=== Section Start ===
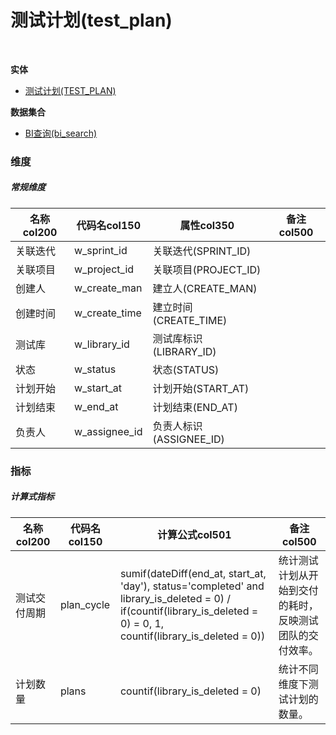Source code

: # 测试计划(test_plan)  <!-- {docsify-ignore-all} -->


<br>
<p class="panel-title"><b>实体</b></p>

* [测试计划(TEST_PLAN)](module/TestMgmt/test_plan)



<p class="panel-title"><b>数据集合</b></p>

* [BI查询(bi_search)](module/TestMgmt/test_plan/dataset/bi_search)

### 维度
##### 常规维度
|    名称col200   | 代码名col150      | 属性col350    |  备注col500  |
| --------  |------------| -----   |  --------|
|关联迭代|w_sprint_id|关联迭代(SPRINT_ID)||
|关联项目|w_project_id|关联项目(PROJECT_ID)||
|创建人|w_create_man|建立人(CREATE_MAN)||
|创建时间|w_create_time|建立时间(CREATE_TIME)||
|测试库|w_library_id|测试库标识(LIBRARY_ID)||
|状态|w_status|状态(STATUS)||
|计划开始|w_start_at|计划开始(START_AT)||
|计划结束|w_end_at|计划结束(END_AT)||
|负责人|w_assignee_id|负责人标识(ASSIGNEE_ID)||

### 指标
##### 计算式指标
|    名称col200   | 代码名col150  |  计算公式col501   |  备注col500  |
| --------  |------------| -----   |  --------|
|测试交付周期|plan_cycle|sumif(dateDiff(end_at, start_at, 'day'), status='completed' and library_is_deleted = 0)  / if(countif(library_is_deleted = 0) = 0, 1, countif(library_is_deleted = 0))|统计测试计划从开始到交付的耗时，反映测试团队的交付效率。|
|计划数量|plans|countif(library_is_deleted = 0)|统计不同维度下测试计划的数量。|

<script>
 const { createApp } = Vue
  createApp({
    data() {
      return {
      }
    },
    methods: {
    }
  }).use(ElementPlus).mount('#app')
</script>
=== Section End ===
Copy out all the data above exactly, minus the images.

Source code

: # 测试计划(test_plan)  <!-- {docsify-ignore-all} -->


<br>
<p class="panel-title"><b>实体</b></p>

* [测试计划(TEST_PLAN)](module/TestMgmt/test_plan)



<p class="panel-title"><b>数据集合</b></p>

* [BI查询(bi_search)](module/TestMgmt/test_plan/dataset/bi_search)

### 维度
##### 常规维度
|    名称col200   | 代码名col150      | 属性col350    |  备注col500  |
| --------  |------------| -----   |  --------|
|关联迭代|w_sprint_id|关联迭代(SPRINT_ID)||
|关联项目|w_project_id|关联项目(PROJECT_ID)||
|创建人|w_create_man|建立人(CREATE_MAN)||
|创建时间|w_create_time|建立时间(CREATE_TIME)||
|测试库|w_library_id|测试库标识(LIBRARY_ID)||
|状态|w_status|状态(STATUS)||
|计划开始|w_start_at|计划开始(START_AT)||
|计划结束|w_end_at|计划结束(END_AT)||
|负责人|w_assignee_id|负责人标识(ASSIGNEE_ID)||

### 指标
##### 计算式指标
|    名称col200   | 代码名col150  |  计算公式col501   |  备注col500  |
| --------  |------------| -----   |  --------|
|测试交付周期|plan_cycle|sumif(dateDiff(end_at, start_at, 'day'), status='completed' and library_is_deleted = 0)  / if(countif(library_is_deleted = 0) = 0, 1, countif(library_is_deleted = 0))|统计测试计划从开始到交付的耗时，反映测试团队的交付效率。|
|计划数量|plans|countif(library_is_deleted = 0)|统计不同维度下测试计划的数量。|

<script>
 const { createApp } = Vue
  createApp({
    data() {
      return {
      }
    },
    methods: {
    }
  }).use(ElementPlus).mount('#app')
</script>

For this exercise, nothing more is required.